If you already love mushrooms, well, us too. But if you’re still not sold on eating these fungi, it could be because you haven’t tasted them when prepared for maximum deliciousness. Caramelized mushrooms are savory, chewy and a far cry from the wet and spongy ones found on takeout pizza. Try them for yourself in this caramelized mushroom pasta with crispy prosciutto from Sheela Prakash’s cookbook, Mediterranean Every Day.
“Mushrooms are one of my favorite ingredients to toss into a pasta dish because of how much meatiness they add,” she writes. “Although sautéing them is well and good, here I up both their flavor and texture by caramelizing them.”
That sounds like a fancy technique, but as Prakash explains, it’s quite simple: “To caramelize the mushrooms, sear them in batches to give them the space needed to develop a deep, golden brown crust, which really helps draw out their umami-rich flavor,” she continues. “Add plenty of garlic and thyme to the mix, along with crispy shards of prosciutto for good measure and the result is a savory, earthy pasta that’s easy to love.”
Reprinted with permission from Mediterranean Every Day: Simple, Inspired Recipes for Feel-Good Food, Copyright © 2020 by Sheela Prakash. Published by The Harvard Common Press, an Imprint of The Quarto Group.
Caramelized Mushroom Pasta with Crispy Prosciutto
Servings: 4 servings
Kosher salt and freshly ground black pepper
4 thin prosciutto slices
2 tablespoons (30mL) extra-virgin olive oil, divided
1 pound (454g) cremini mushrooms, quartered
12 ounces (340g) campanelle, or other short pasta
4 garlic cloves, minced
1 tablespoon (3g) fresh thyme leaves
¼ cup (60mL) dry white wine
Freshly shaved Parmesan cheese, for serving
1. Bring a large pot of salted water to a boil over high heat.
2. Heat a large, high-sided skillet over medium heat. Add 2 prosciutto slices to the pan in a single layer, and cook until they curl and are lightly browned underneath, about 3 minutes. Flip the prosciutto and let cook until browned on the other side, about 3 minutes more. Transfer the prosciutto to a paper towel–lined plate and repeat with the remaining 2 slices.
3. Pour 1 tablespoon (15mL) of olive oil into the pan. Add half the mushrooms in a single layer (try to get as many cut-side down as you can, but don’t stress too much about it), and cook undisturbed until browned well on the bottom but not fully cooked, about 5 minutes. Transfer to a plate. Add the remaining 1 tablespoon (15mL) of olive oil to the pan and repeat with the remaining mushrooms.
4. Meanwhile, add the pasta to the boiling water and cook for 1 minute less than the package instructions for al dente, 8 to 9 minutes.
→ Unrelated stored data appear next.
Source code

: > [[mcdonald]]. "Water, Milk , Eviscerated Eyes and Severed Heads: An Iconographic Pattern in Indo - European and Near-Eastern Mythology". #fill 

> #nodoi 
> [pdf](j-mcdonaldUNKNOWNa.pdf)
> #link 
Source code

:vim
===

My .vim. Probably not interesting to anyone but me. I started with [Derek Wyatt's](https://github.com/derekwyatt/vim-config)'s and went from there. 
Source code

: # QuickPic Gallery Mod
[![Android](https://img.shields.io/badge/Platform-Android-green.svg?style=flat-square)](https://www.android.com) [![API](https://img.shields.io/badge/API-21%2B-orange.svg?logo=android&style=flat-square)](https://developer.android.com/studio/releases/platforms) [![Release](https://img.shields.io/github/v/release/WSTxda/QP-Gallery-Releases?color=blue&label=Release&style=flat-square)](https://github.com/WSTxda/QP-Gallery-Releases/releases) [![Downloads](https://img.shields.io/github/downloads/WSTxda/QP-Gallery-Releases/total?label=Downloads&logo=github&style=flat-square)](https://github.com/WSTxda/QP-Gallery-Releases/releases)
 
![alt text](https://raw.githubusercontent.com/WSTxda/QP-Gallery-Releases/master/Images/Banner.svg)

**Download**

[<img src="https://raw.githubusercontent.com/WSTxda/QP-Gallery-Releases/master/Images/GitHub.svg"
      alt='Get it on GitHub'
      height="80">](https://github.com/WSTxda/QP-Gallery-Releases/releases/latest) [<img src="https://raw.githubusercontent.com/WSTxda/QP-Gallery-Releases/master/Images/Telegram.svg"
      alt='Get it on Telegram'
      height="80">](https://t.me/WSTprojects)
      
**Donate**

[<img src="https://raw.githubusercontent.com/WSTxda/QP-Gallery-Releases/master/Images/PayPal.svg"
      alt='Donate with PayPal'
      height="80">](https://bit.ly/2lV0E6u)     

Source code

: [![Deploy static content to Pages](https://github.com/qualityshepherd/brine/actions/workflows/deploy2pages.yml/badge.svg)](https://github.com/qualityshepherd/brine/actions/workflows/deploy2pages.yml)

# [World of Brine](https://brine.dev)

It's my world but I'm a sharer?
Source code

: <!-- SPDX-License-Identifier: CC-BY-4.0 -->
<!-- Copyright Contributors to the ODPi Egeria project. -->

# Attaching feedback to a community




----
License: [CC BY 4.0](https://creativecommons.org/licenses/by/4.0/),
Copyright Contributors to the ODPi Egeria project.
5. Once the second batch of mushrooms is browned well on the bottom, return the rest of the mushrooms to the pan and add the garlic and thyme. Season with salt and pepper and cook, stirring once or twice, until the mushrooms are fragrant and just tender, about 2 minutes more. Pour the wine into the pan and simmer, using a wooden spoon to scrape up the browned bits that have formed on the bottom of the pan, until some but not all of the liquid has evaporated, about 1 minute; remove from the heat.
6. When the pasta is ready, reserve ½ cup (120mL) of pasta water with a measuring cup, then drain the pasta. Add the pasta and reserved pasta water to the pan and bring to a simmer. Cook, tossing and stirring, until the pasta is al dente and the sauce thickens and coats the pasta, about 2 minutes. Remove from the heat.
7. Break the prosciutto into small pieces and stir half into the pasta. Serve garnished with the remaining prosciutto and shaved Parmesan.